Tell me more about the element of prepared food.
There’s a store that I would go to growing up that had a market component. It started as a farmer’s market, and you would get casseroles or pot pies, and then it grew and added a home element. But the home element was very chintzy, cheap and seasonal.

Since, as my husband always says, I’m better at reheating than cooking, I’m always looking for the shortcuts. We’re about to launch wine, too, hopefully in the next month or so, to be a one-stop shop for people. What the food does is [give] people a reason to come in multiple times a week. It takes me out of just the home category and allows for a broader audience. It got men in there! And it creates a more approachable environment than a traditional home store.

The market section of the shop features a mix of gourmet prepared foods
The Market section of the shop features a mix of gourmet prepared foodsSarah Catherine Photo

How did you figure out which foods to carry?
A lot of R&D. My husband and I pretty much just ate and ate for the last year. [We found the foods we carry by] going to different markets and seeing what vendors they were using. I want people to come there and love the food, so I asked for really honest feedback. The chicken salad we carry is from a company in Atlanta, two hours away, that I grew up eating, and it’s incredible. I reached out, asked if they would be sold in our store, and they agreed. Now, it hasn’t always been that easy! I’ve gotten a lot of nos. But I’m constantly looking, seeing who can get FDA-compliant and all that.
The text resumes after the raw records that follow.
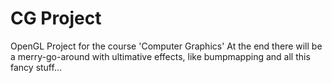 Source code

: # CG Project
OpenGL Project for the course 'Computer Graphics'
At the end there will be a merry-go-around with ultimative effects, like bumpmapping and all this fancy stuff...
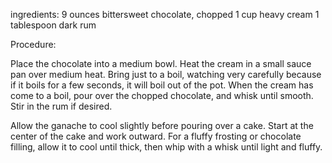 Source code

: ingredients:
9 ounces bittersweet chocolate, chopped
1 cup heavy cream
1 tablespoon dark rum

Procedure:

Place the chocolate into a medium bowl. Heat the cream in a small sauce pan over medium heat. Bring just to a boil, watching very carefully because if it boils for a few seconds, it will boil out of the pot. When the cream has come to a boil, pour over the chopped chocolate, and whisk until smooth. Stir in the rum if desired.

 
Allow the ganache to cool slightly before pouring over a cake. Start at the center of the cake and work outward. For a fluffy frosting or chocolate filling, allow it to cool until thick, then whip with a whisk until light and fluffy. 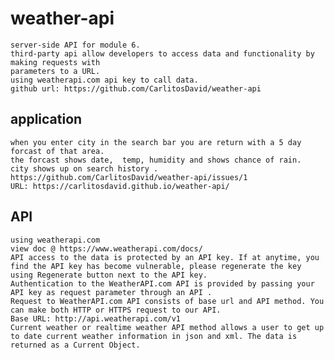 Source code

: # weather-api
    server-side API for module 6. 
    third-party api allow developers to access data and functionality by making requests with 
    parameters to a URL. 
    using weatherapi.com api key to call data. 
    github url: https://github.com/CarlitosDavid/weather-api
    
## application
    when you enter city in the search bar you are return with a 5 day forcast of that area. 
    the forcast shows date,  temp, humidity and shows chance of rain. 
    city shows up on search history . 
    https://github.com/CarlitosDavid/weather-api/issues/1
    URL: https://carlitosdavid.github.io/weather-api/

## API
    using weatherapi.com 
    view doc @ https://www.weatherapi.com/docs/
    API access to the data is protected by an API key. If at anytime, you find the API key has become vulnerable, please regenerate the key using Regenerate button next to the API key.
    Authentication to the WeatherAPI.com API is provided by passing your API key as request parameter through an API .
    Request to WeatherAPI.com API consists of base url and API method. You can make both HTTP or HTTPS request to our API.
    Base URL: http://api.weatherapi.com/v1
    Current weather or realtime weather API method allows a user to get up to date current weather information in json and xml. The data is returned as a Current Object.









     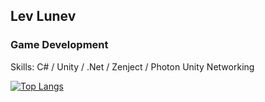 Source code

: ## Lev Lunev
### Game Development


Skills: C# / Unity / .Net / Zenject / Photon Unity Networking

[![Top Langs](https://github-readme-stats.vercel.app/api/top-langs/?username=lionlun)](https://github.com/anuraghazra/github-readme-stats)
Another regular draw has got to be this shop dog, right?
That’s Hank, a rescue we got about a year and a half ago. He has been a big fan of being found, and now has horrible separation anxiety, so he goes everywhere with me. He is a great face for the store; he’s always curled up on a sofa or greeting guests. He takes his job very seriously.

You did a pop-up for Valentine’s Day. Can you tell me a bit about that, and what kind of events you might have in the future?
Again, I want to focus on artisans and expand outside of the verticals we’re selling in. A dear friend of mine, Alex Sachel, is a fabulous stylist in town. She has great connections with small designers all over the world. We did this pop-up around Valentine’s Day and we’ll do another for Mother’s Day, where we bring in three or four clothing and jewelry designers. I’ve got Rebecca Pinto displaying some stuff now. It is just a great foot-traffic driver. These events are fun. The more reasons you can give people to come in, the better, but it also allows me to play in different spaces that I love. I love fashion, I love jewelry, but I’m by no means an expert. Now I have this space where I can bring the experts in.

What are the hopes you have for the future of your business? Do you see product lines? Expansion?
I have my design business in parallel to this, and where I’m really excited is when those things are going to overlap. I’ve just started production on a line of custom ottomans inspired by a piece that I saw at the Paris flea market. That’s where I want to grow—introducing a couple of proprietary items and lines I can work with these artisans to create for the store. And I want to grow the antiques side. I want to be the place for that incredibly special one-off piece that is going to make such a statement in your house.

What’s your favorite day as a shop owner?
Wednesdays and Thursdays are the most fun days at the store. People are starting to come out; they’ve shaken off their Monday and Tuesday. We get the chicken salad delivered every Wednesday, so that’s become this day where everyone flocks to the shop. I see the most people and get to catch up with the most folks.

In terms of the routine, I’m so grateful that I’ve got a couple of girls working at the store so that I can have my morning to catch up on work and email and design stuff. Then I try to go into the store, on average, from 12 to 4:30 every day. I think it’s important for people to get to know me, and I’m the gatekeeper of all the information and stories. Then I grab some dinner from Mosaic Market and come home and hang out with my husband and my dog.